[Opening The input section]

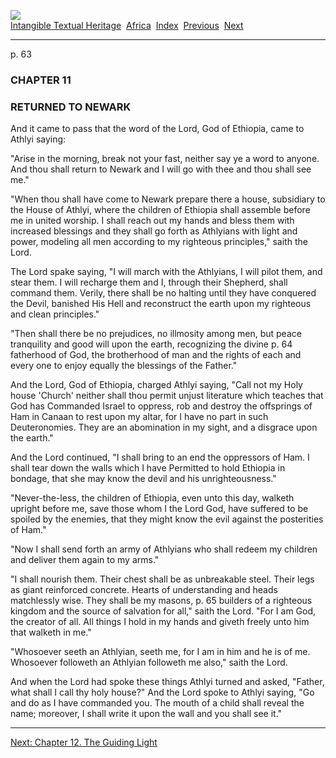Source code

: [![](../../cdshop/ithlogo.png)](../../index)  
[Intangible Textual Heritage](../../index)  [Africa](../index) 
[Index](index)  [Previous](piby15)  [Next](piby17) 

------------------------------------------------------------------------

<span id="page_63">p. 63</span>

### CHAPTER 11

### RETURNED TO NEWARK

And it came to pass that the word of the Lord, God of Ethiopia, came to
Athlyi saying:

"Arise in the morning, break not your fast, neither say ye a word to
anyone. And thou shall return to Newark and I will go with thee and thou
shall see me."

"When thou shall have come to Newark prepare there a house, subsidiary
to the House of Athlyi, where the children of Ethiopia shall assemble
before me in united worship. I shall reach out my hands and bless them
with increased blessings and they shall go forth as Athlyians with light
and power, modeling all men according to my righteous principles," saith
the Lord.

The Lord spake saying, "I will march with the Athlyians, I will pilot
them, and stear them. I will recharge them and I, through their
Shepherd, shall command them. Verily, there shall be no halting until
they have conquered the Devil, banished His Hell and reconstruct the
earth upon my righteous and clean principles."

"Then shall there be no prejudices, no illmosity among men, but peace
tranquility and good will upon the earth, recognizing the divine <span
id="page_64">p. 64</span> fatherhood of God, the brotherhood of man and
the rights of each and every one to enjoy equally the blessings of the
Father."

And the Lord, God of Ethiopia, charged Athlyi saying, "Call not my Holy
house 'Church' neither shall thou permit unjust literature which teaches
that God has Commanded Israel to oppress, rob and destroy the offsprings
of Ham in Canaan to rest upon my altar, for I have no part in such
Deuteronomies. They are an abomination in my sight, and a disgrace upon
the earth."

And the Lord continued, "I shall bring to an end the oppressors of Ham.
I shall tear down the walls which I have Permitted to hold Ethiopia in
bondage, that she may know the devil and his unrighteousness."

"Never-the-less, the children of Ethiopia, even unto this day, walketh
upright before me, save those whom I the Lord God, have suffered to be
spoiled by the enemies, that they might know the evil against the
posterities of Ham."

"Now I shall send forth an army of Athlyians who shall redeem my
children and deliver them again to my arms."

"I shall nourish them. Their chest shall be as unbreakable steel. Their
legs as giant reinforced concrete. Hearts of understanding and heads
matchlessly wise. They shall be my masons, <span id="page_65">p.
65</span> builders of a righteous kingdom and the source of salvation
for all," saith the Lord. "For I am God, the creator of all. All things
I hold in my hands and giveth freely unto him that walketh in me."

"Whosoever seeth an Athlyian, seeth me, for I am in him and he is of me.
Whosoever followeth an Athlyian followeth me also," saith the Lord.

And when the Lord had spoke these things Athlyi turned and asked,
"Father, what shall I call thy holy house?" And the Lord spoke to Athlyi
saying, "Go and do as I have commanded you. The mouth of a child shall
reveal the name; moreover, I shall write it upon the wall and you shall
see it."

------------------------------------------------------------------------

[Next: Chapter 12. The Guiding Light](piby17)
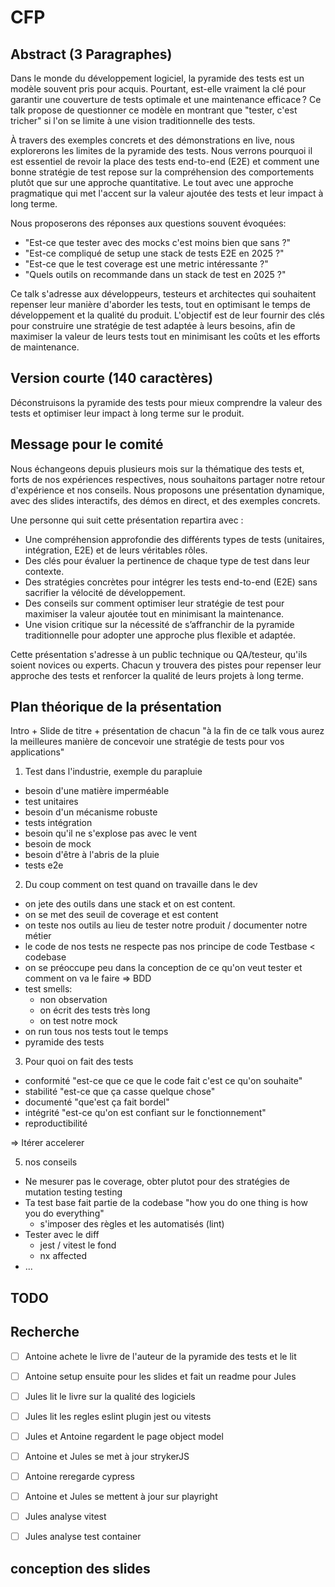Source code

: # CFP

## Abstract (3 Paragraphes)

Dans le monde du développement logiciel, la pyramide des tests est un modèle souvent pris pour acquis. 
Pourtant, est-elle vraiment la clé pour garantir une couverture de tests optimale et une maintenance efficace ?
Ce talk propose de questionner ce modèle en montrant que "tester, c'est tricher" si l'on se limite à une vision traditionnelle des tests.

À travers des exemples concrets et des démonstrations en live, nous explorerons les limites de la pyramide des tests. 
Nous verrons pourquoi il est essentiel de revoir la place des tests end-to-end (E2E) et comment une bonne stratégie de test repose sur la compréhension des comportements plutôt que sur une approche quantitative.
Le tout avec une approche pragmatique qui met l'accent sur la valeur ajoutée des tests et leur impact à long terme.

Nous proposerons des réponses aux questions souvent évoquées:
- "Est-ce que tester avec des mocks c'est moins bien que sans ?"
- "Est-ce compliqué de setup une stack de tests E2E en 2025 ?"
- "Est-ce que le test coverage est une metric intéressante ?"
- "Quels outils on recommande dans un stack de test en 2025 ?"

Ce talk s'adresse aux développeurs, testeurs et architectes qui souhaitent repenser leur manière d'aborder les tests, tout en optimisant le temps de développement et la qualité du produit.
L'objectif est de leur fournir des clés pour construire une stratégie de test adaptée à leurs besoins, afin de maximiser la valeur de leurs tests tout en minimisant les coûts et les efforts de maintenance.

## Version courte (140 caractères)

Déconstruisons la pyramide des tests pour mieux comprendre la valeur des tests et optimiser leur impact à long terme sur le produit.

## Message pour le comité 

Nous échangeons depuis plusieurs mois sur la thématique des tests et, forts de nos expériences respectives, nous souhaitons partager notre retour d'expérience et nos conseils. Nous proposons une présentation dynamique, avec des slides interactifs, des démos en direct, et des exemples concrets.

Une personne qui suit cette présentation repartira avec :

- Une compréhension approfondie des différents types de tests (unitaires, intégration, E2E) et de leurs véritables rôles.
- Des clés pour évaluer la pertinence de chaque type de test dans leur contexte.
- Des stratégies concrètes pour intégrer les tests end-to-end (E2E) sans sacrifier la vélocité de développement.
- Des conseils sur comment optimiser leur stratégie de test pour maximiser la valeur ajoutée tout en minimisant la maintenance.
- Une vision critique sur la nécessité de s’affranchir de la pyramide traditionnelle pour adopter une approche plus flexible et adaptée.

Cette présentation s'adresse à un public technique ou QA/testeur, qu'ils soient novices ou experts. 
Chacun y trouvera des pistes pour repenser leur approche des tests et renforcer la qualité de leurs projets à long terme.

## Plan théorique de la présentation


Intro + Slide de titre + présentation de chacun
"à la fin de ce talk vous aurez la meilleures manière de concevoir une stratégie de tests pour vos applications"

1) Test dans l'industrie, exemple du parapluie

- besoin d'une matière imperméable
- test unitaires
- besoin d'un mécanisme robuste
- tests intégration
- besoin qu'il ne s'explose pas avec le vent
- besoin de mock
- besoin d'être à l'abris de la pluie
- tests e2e

2) Du coup comment on test quand on travaille dans le dev

- on jete des outils dans une stack et on est content.
- on se met des seuil de coverage et est content
- on teste nos outils au lieu de tester notre produit / documenter notre métier
- le code de nos tests ne respecte pas nos principe de code Testbase < codebase
- on se préoccupe peu dans la conception de ce qu'on veut tester et comment on va le faire => BDD
- test smells:
  - non observation
  - on écrit des tests très long
  - on test notre mock
- on run tous nos tests tout le temps
- pyramide des tests

3) Pour quoi on fait des tests

- conformité "est-ce que ce que le code fait c'est ce qu'on souhaite"
- stabilité "est-ce que ça casse quelque chose"
- documenté "que'est ça fait bordel"
- intégrité "est-ce qu'on est confiant sur le fonctionnement"
- reproductibilité
  
 => Itérer accelerer

5) nos conseils

- Ne mesurer pas le coverage, obter plutot pour des stratégies de mutation testing testing
- Ta test base fait partie de la codebase "how you do one thing is how you do everything"
  - s'imposer des règles et les automatisés (lint)
- Tester avec le diff
  - jest / vitest le fond
  - nx affected
- ...


## TODO


## Recherche

- [ ] Antoine achete le livre de l'auteur de la pyramide des tests et le lit 
- [ ] Antoine setup ensuite pour les slides et fait un readme pour Jules
- [ ] Jules lit le livre sur la qualité des logiciels
- [ ] Jules lit les regles eslint plugin jest ou vitests

- [ ] Jules et Antoine regardent le page object model
- [ ] Antoine et Jules se met à jour strykerJS
- [ ] Antoine reregarde cypress
- [ ] Antoine et Jules se mettent à jour sur playright
- [ ] Jules analyse vitest
- [ ] Jules analyse test container

## conception des slides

[Closing The input section]

- _Task prompt_
Within the records above, determine the number of lines that hold the word "span" and return only that value.

- _Exercise answer_
5